In [0]:
from pyspark.sql.functions import when, max, col, year, month, date_diff, lit

In [0]:
# %run ./02_Silver_Layer_Data_Processing

## Business Rule Implementations

In [0]:
br_streaming_df = spark.readStream.format("delta")\
  .option("cloudFiles.schemaLocation", "abfss://silver@rcmadls10dev.dfs.core.windows.net/checkpoint_br_complaints")\
  .load("abfss://silver@rcmadls10dev.dfs.core.windows.net/processed_complaints")

### Adding a Resolved column
Add a column to show if the complaint has been resolved (e.g., based on Company response).

In [0]:
br_streaming_df = br_streaming_df.withColumn('Resolved', col('company_response_to_consumer').rlike("Closed"))

%md
### Adding Year Received and month received column

In [0]:
br_streaming_df = br_streaming_df.withColumn('year_received', year(br_streaming_df.date_received))\
                .withColumn('month_received',month(br_streaming_df.date_received))

### Adding Complaint Age Column
Calculate how long it took to resolve a complaint (Date sent to company - Date received).

In [0]:
br_streaming_df = br_streaming_df.withColumn('complaint_age', date_diff(br_streaming_df.date_sent_to_company, br_streaming_df.date_received))
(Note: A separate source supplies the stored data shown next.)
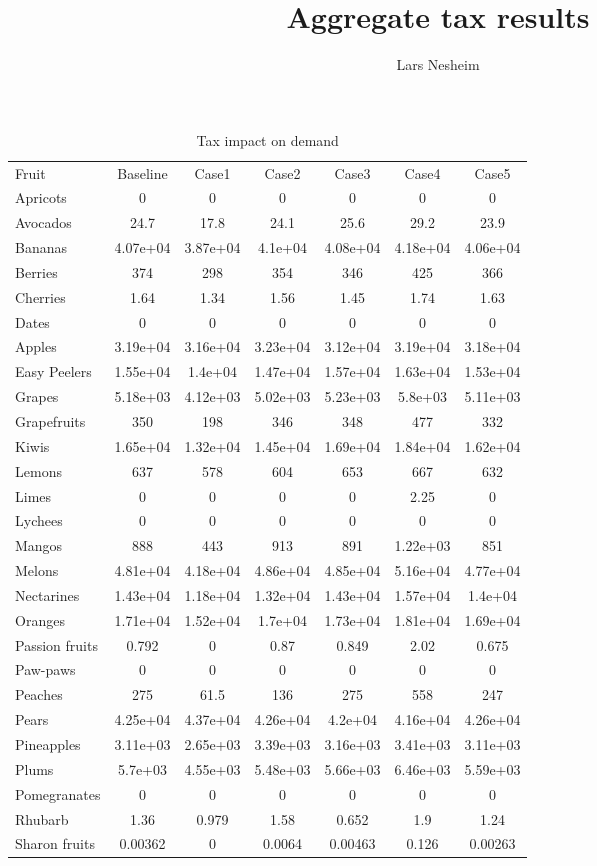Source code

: \documentclass[11pt]{article}
\title{Aggregate tax results}
\author{Lars Nesheim}
\date{}
\begin{document}
\maketitle
\begin{table}[h]
\caption{Tax impact on demand}
\label{table:tax impact 1}
\begin{center}
\begin{tabular}{lcccccc} \hline \hline
Fruit & Baseline & Case1 & Case2 & Case3 & Case4 & Case5 \\
Apricots &0 &0 &0 &0 &0 &0 \\
Avocados &24.7 &17.8 &24.1 &25.6 &29.2 &23.9 \\
Bananas &4.07e+04 &3.87e+04 &4.1e+04 &4.08e+04 &4.18e+04 &4.06e+04 \\
Berries &374 &298 &354 &346 &425 &366 \\
Cherries &1.64 &1.34 &1.56 &1.45 &1.74 &1.63 \\
\hline
Dates &0 &0 &0 &0 &0 &0 \\
Apples &3.19e+04 &3.16e+04 &3.23e+04 &3.12e+04 &3.19e+04 &3.18e+04 \\
Easy Peelers &1.55e+04 &1.4e+04 &1.47e+04 &1.57e+04 &1.63e+04 &1.53e+04 \\
Grapes &5.18e+03 &4.12e+03 &5.02e+03 &5.23e+03 &5.8e+03 &5.11e+03 \\
Grapefruits &350 &198 &346 &348 &477 &332 \\
\hline
Kiwis &1.65e+04 &1.32e+04 &1.45e+04 &1.69e+04 &1.84e+04 &1.62e+04 \\
Lemons &637 &578 &604 &653 &667 &632 \\
Limes &0 &0 &0 &0 &2.25 &0 \\
Lychees &0 &0 &0 &0 &0 &0 \\
Mangos &888 &443 &913 &891 &1.22e+03 &851 \\
\hline
Melons &4.81e+04 &4.18e+04 &4.86e+04 &4.85e+04 &5.16e+04 &4.77e+04 \\
Nectarines &1.43e+04 &1.18e+04 &1.32e+04 &1.43e+04 &1.57e+04 &1.4e+04 \\
Oranges &1.71e+04 &1.52e+04 &1.7e+04 &1.73e+04 &1.81e+04 &1.69e+04 \\
Passion fruits &0.792 &0 &0.87 &0.849 &2.02 &0.675 \\
Paw-paws &0 &0 &0 &0 &0 &0 \\
\hline
Peaches &275 &61.5 &136 &275 &558 &247 \\
Pears &4.25e+04 &4.37e+04 &4.26e+04 &4.2e+04 &4.16e+04 &4.26e+04 \\
Pineapples &3.11e+03 &2.65e+03 &3.39e+03 &3.16e+03 &3.41e+03 &3.11e+03 \\
Plums &5.7e+03 &4.55e+03 &5.48e+03 &5.66e+03 &6.46e+03 &5.59e+03 \\
Pomegranates &0 &0 &0 &0 &0 &0 \\
\hline
Rhubarb &1.36 &0.979 &1.58 &0.652 &1.9 &1.24 \\
Sharon fruits &0.00362 &0 &0.0064 &0.00463 &0.126 &0.00263 \\
 \hline \hline
\end{tabular}
\end{center}
\end{table}
\end{document}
### Adding is_latest_record column

In [0]:
br_streaming_df = br_streaming_df.withColumn('is_latest', lit(True))

In [0]:
from delta.tables import DeltaTable

def upsert_is_latest(batch_df, batch_id):

    # batch_df = batch_df.withColumn('is_latest',lit(True))

    if DeltaTable.isDeltaTable(spark, "abfss://silver@rcmadls10dev.dfs.core.windows.net/br_complaints"):
        delta_table = DeltaTable.forPath(spark, "abfss://silver@rcmadls10dev.dfs.core.windows.net/br_complaints")

        # updated_ids = batch_df.select('complaint_id').distinct()

        delta_table.alias("target")\
            .merge(
                batch_df.select('complaint_id').distinct().alias("source"), 
                "target.complaint_id = source.complaint_id AND target.is_latest = true")\
            .whenMatchedUpdate(set={"is_latest": lit(False)})\
            .execute()
        
        batch_df.write.format("delta")\
            .mode("append")\
            .partitionBy("year_received","month_received")\
            .save("abfss://silver@rcmadls10dev.dfs.core.windows.net/br_complaints")

    else:
        batch_df\
            .write.format("delta")\
            .mode("overwrite")\
            .partitionBy("year_received","month_received")\
            .save("abfss://silver@rcmadls10dev.dfs.core.windows.net/br_complaints")

## Load processed data into silver container

In [0]:

br_streaming_df.writeStream\
  .foreachBatch(upsert_is_latest)\
  .option("checkpointLocation","abfss://silver@rcmadls10dev.dfs.core.windows.net/checkpoint_br_complaints")\
  .trigger(once=True)\
  .start()